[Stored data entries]
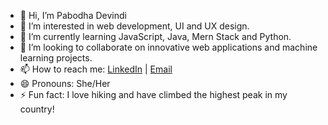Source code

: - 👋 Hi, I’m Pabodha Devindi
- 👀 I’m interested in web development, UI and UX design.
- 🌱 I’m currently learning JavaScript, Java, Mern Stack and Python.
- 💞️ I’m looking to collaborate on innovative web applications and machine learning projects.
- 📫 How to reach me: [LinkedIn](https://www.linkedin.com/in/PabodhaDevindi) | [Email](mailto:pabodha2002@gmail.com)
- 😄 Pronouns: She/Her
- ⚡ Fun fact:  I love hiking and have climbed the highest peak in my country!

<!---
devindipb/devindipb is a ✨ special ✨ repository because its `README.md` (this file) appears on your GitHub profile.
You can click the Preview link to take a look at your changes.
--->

==

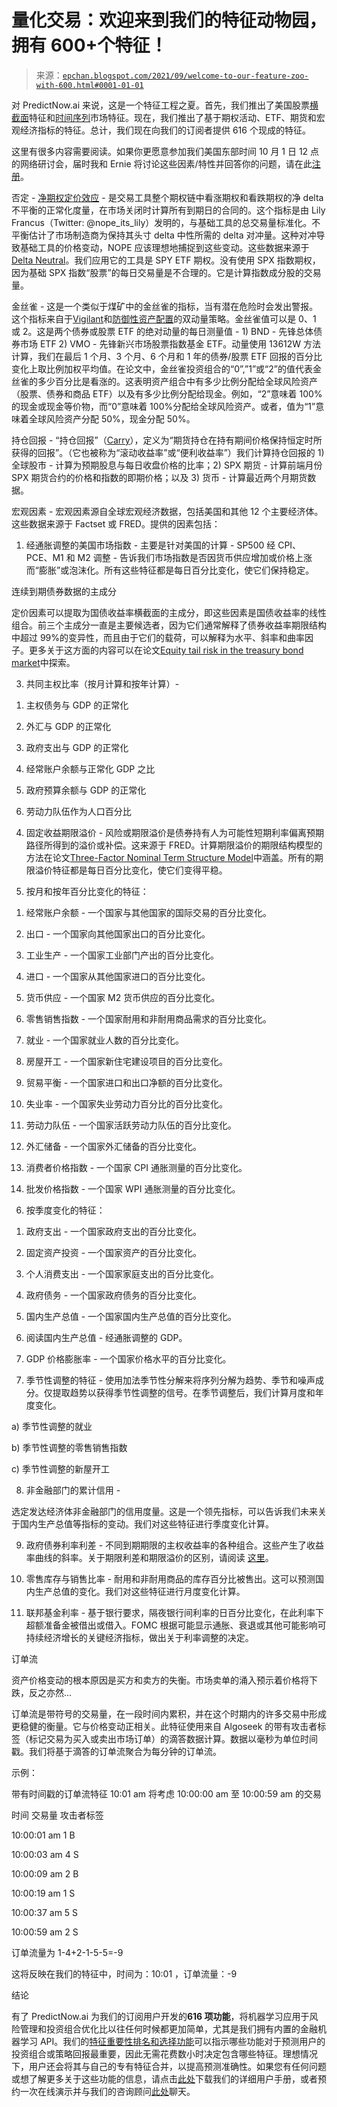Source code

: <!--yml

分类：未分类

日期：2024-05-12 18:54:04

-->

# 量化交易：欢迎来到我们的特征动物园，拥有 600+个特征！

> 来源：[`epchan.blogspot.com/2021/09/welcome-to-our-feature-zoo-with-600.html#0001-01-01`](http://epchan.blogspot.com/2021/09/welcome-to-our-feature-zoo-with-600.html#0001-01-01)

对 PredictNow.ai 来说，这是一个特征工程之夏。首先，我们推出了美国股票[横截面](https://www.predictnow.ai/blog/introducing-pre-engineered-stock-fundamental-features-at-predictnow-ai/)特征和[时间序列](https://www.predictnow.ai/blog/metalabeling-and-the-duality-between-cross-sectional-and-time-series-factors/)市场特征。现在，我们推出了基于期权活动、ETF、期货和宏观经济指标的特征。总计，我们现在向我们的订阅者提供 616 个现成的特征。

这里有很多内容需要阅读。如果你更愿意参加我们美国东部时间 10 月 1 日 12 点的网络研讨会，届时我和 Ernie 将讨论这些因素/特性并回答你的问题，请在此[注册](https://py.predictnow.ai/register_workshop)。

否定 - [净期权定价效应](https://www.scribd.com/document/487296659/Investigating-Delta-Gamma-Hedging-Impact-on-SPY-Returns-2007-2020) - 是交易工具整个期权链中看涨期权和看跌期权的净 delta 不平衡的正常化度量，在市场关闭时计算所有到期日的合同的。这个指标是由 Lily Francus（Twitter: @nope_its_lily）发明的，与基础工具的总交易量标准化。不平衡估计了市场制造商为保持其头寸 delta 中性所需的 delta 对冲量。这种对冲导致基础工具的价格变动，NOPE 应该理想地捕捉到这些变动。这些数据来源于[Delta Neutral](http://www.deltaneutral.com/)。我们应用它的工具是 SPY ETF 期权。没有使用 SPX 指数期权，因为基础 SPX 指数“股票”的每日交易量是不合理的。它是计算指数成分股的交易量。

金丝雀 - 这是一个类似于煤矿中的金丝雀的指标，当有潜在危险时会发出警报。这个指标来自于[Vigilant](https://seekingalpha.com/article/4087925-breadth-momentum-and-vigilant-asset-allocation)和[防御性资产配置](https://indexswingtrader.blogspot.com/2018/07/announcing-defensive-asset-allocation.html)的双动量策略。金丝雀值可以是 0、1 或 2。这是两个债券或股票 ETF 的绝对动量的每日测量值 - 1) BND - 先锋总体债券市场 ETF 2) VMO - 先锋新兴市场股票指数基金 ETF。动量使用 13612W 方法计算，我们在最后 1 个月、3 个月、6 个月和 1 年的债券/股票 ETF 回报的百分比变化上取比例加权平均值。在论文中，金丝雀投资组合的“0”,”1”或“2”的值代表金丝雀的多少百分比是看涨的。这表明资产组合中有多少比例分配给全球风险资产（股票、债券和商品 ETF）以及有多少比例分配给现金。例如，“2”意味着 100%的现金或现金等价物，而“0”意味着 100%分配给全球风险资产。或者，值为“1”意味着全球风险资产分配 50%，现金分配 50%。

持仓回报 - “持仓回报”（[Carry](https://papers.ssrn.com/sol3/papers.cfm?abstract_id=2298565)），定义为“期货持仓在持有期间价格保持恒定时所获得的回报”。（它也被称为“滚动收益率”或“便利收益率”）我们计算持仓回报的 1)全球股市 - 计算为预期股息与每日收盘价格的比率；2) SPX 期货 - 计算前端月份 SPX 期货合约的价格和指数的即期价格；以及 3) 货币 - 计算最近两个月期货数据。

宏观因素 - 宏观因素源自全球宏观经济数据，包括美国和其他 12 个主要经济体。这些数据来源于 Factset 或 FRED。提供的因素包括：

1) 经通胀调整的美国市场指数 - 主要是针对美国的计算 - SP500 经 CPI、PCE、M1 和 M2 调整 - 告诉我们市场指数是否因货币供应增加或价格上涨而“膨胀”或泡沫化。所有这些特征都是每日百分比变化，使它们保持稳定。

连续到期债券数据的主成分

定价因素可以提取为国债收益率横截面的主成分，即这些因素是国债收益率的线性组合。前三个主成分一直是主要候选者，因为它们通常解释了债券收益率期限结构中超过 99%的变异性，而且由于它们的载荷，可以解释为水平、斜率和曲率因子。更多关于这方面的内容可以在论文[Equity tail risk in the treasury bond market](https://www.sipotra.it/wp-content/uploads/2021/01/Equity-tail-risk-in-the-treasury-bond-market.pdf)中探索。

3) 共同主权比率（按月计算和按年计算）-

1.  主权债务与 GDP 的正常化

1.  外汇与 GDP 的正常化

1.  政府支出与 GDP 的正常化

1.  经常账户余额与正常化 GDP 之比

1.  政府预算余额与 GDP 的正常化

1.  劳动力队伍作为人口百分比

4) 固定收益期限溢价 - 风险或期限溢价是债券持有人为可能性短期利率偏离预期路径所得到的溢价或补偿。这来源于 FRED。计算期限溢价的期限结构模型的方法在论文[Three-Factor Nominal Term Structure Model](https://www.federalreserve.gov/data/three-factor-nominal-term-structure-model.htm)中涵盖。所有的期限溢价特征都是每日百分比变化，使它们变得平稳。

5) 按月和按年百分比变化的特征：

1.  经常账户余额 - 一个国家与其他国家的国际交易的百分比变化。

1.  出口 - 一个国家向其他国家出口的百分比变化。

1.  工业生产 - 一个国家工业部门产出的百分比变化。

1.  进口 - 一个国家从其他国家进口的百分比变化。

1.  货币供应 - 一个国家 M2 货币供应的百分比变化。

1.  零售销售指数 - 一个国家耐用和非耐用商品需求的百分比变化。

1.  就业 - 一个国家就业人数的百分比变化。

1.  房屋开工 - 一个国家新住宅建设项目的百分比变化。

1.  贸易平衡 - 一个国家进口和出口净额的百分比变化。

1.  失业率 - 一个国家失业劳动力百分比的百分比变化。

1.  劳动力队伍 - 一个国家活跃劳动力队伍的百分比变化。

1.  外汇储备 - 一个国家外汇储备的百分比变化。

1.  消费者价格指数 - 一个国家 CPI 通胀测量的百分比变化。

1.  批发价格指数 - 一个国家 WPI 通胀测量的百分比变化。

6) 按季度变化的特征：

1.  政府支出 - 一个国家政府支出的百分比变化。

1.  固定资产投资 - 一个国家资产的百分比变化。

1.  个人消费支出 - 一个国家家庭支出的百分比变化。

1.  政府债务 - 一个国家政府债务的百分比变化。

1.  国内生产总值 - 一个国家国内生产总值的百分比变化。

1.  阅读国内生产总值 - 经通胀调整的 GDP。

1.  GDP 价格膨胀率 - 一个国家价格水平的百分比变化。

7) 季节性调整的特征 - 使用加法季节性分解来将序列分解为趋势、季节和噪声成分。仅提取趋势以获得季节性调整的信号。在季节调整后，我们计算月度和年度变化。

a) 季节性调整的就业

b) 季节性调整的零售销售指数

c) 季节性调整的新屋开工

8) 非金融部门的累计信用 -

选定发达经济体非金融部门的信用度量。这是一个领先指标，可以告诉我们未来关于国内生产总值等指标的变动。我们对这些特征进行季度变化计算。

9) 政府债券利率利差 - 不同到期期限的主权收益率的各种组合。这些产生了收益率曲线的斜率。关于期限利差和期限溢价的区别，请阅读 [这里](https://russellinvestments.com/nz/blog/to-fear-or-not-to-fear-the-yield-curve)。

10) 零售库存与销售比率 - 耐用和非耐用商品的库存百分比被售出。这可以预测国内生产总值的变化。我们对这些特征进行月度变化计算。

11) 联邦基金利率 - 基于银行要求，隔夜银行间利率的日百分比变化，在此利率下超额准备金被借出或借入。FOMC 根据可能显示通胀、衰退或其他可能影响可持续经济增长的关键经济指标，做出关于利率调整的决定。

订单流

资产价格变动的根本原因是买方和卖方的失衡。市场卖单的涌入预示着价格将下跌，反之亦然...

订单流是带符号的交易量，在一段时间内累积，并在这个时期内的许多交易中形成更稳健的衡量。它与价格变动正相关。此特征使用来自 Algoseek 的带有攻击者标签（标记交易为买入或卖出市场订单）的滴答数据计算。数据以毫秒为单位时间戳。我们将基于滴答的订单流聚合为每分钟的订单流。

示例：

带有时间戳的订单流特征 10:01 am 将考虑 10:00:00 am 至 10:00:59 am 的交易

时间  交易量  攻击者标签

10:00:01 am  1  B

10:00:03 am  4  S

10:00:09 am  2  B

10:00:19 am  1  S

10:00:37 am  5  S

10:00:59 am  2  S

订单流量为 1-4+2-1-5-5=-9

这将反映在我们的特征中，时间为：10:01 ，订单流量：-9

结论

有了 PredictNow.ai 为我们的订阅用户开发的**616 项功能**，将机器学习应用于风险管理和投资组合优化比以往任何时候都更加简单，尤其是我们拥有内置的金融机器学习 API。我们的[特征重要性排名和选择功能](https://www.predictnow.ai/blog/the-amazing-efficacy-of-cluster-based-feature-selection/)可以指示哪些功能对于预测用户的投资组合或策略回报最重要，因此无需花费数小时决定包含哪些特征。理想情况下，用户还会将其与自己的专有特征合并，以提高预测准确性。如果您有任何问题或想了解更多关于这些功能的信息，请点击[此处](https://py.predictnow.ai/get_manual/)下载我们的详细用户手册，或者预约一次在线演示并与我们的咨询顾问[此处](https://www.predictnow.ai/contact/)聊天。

> [Task description]: Give back precisely the lines above that start at the line containing "一个国家 CPI 通胀测量的百分比变化。" and end at the line containing "有了 PredictNow.ai 为我们的订阅用户开发的**616", inclusive. No other lines belong in the output.

> [Reply to the task]:
1.  消费者价格指数 - 一个国家 CPI 通胀测量的百分比变化。

1.  批发价格指数 - 一个国家 WPI 通胀测量的百分比变化。

6) 按季度变化的特征：

1.  政府支出 - 一个国家政府支出的百分比变化。

1.  固定资产投资 - 一个国家资产的百分比变化。

1.  个人消费支出 - 一个国家家庭支出的百分比变化。

1.  政府债务 - 一个国家政府债务的百分比变化。

1.  国内生产总值 - 一个国家国内生产总值的百分比变化。

1.  阅读国内生产总值 - 经通胀调整的 GDP。

1.  GDP 价格膨胀率 - 一个国家价格水平的百分比变化。

7) 季节性调整的特征 - 使用加法季节性分解来将序列分解为趋势、季节和噪声成分。仅提取趋势以获得季节性调整的信号。在季节调整后，我们计算月度和年度变化。

a) 季节性调整的就业

b) 季节性调整的零售销售指数

c) 季节性调整的新屋开工

8) 非金融部门的累计信用 -

选定发达经济体非金融部门的信用度量。这是一个领先指标，可以告诉我们未来关于国内生产总值等指标的变动。我们对这些特征进行季度变化计算。

9) 政府债券利率利差 - 不同到期期限的主权收益率的各种组合。这些产生了收益率曲线的斜率。关于期限利差和期限溢价的区别，请阅读 [这里](https://russellinvestments.com/nz/blog/to-fear-or-not-to-fear-the-yield-curve)。

10) 零售库存与销售比率 - 耐用和非耐用商品的库存百分比被售出。这可以预测国内生产总值的变化。我们对这些特征进行月度变化计算。

11) 联邦基金利率 - 基于银行要求，隔夜银行间利率的日百分比变化，在此利率下超额准备金被借出或借入。FOMC 根据可能显示通胀、衰退或其他可能影响可持续经济增长的关键经济指标，做出关于利率调整的决定。

订单流

资产价格变动的根本原因是买方和卖方的失衡。市场卖单的涌入预示着价格将下跌，反之亦然...

订单流是带符号的交易量，在一段时间内累积，并在这个时期内的许多交易中形成更稳健的衡量。它与价格变动正相关。此特征使用来自 Algoseek 的带有攻击者标签（标记交易为买入或卖出市场订单）的滴答数据计算。数据以毫秒为单位时间戳。我们将基于滴答的订单流聚合为每分钟的订单流。

示例：

带有时间戳的订单流特征 10:01 am 将考虑 10:00:00 am 至 10:00:59 am 的交易

时间  交易量  攻击者标签

10:00:01 am  1  B

10:00:03 am  4  S

10:00:09 am  2  B

10:00:19 am  1  S

10:00:37 am  5  S

10:00:59 am  2  S

订单流量为 1-4+2-1-5-5=-9

这将反映在我们的特征中，时间为：10:01 ，订单流量：-9

结论

有了 PredictNow.ai 为我们的订阅用户开发的**616 项功能**，将机器学习应用于风险管理和投资组合优化比以往任何时候都更加简单，尤其是我们拥有内置的金融机器学习 API。我们的[特征重要性排名和选择功能](https://www.predictnow.ai/blog/the-amazing-efficacy-of-cluster-based-feature-selection/)可以指示哪些功能对于预测用户的投资组合或策略回报最重要，因此无需花费数小时决定包含哪些特征。理想情况下，用户还会将其与自己的专有特征合并，以提高预测准确性。如果您有任何问题或想了解更多关于这些功能的信息，请点击[此处](https://py.predictnow.ai/get_manual/)下载我们的详细用户手册，或者预约一次在线演示并与我们的咨询顾问[此处](https://www.predictnow.ai/contact/)聊天。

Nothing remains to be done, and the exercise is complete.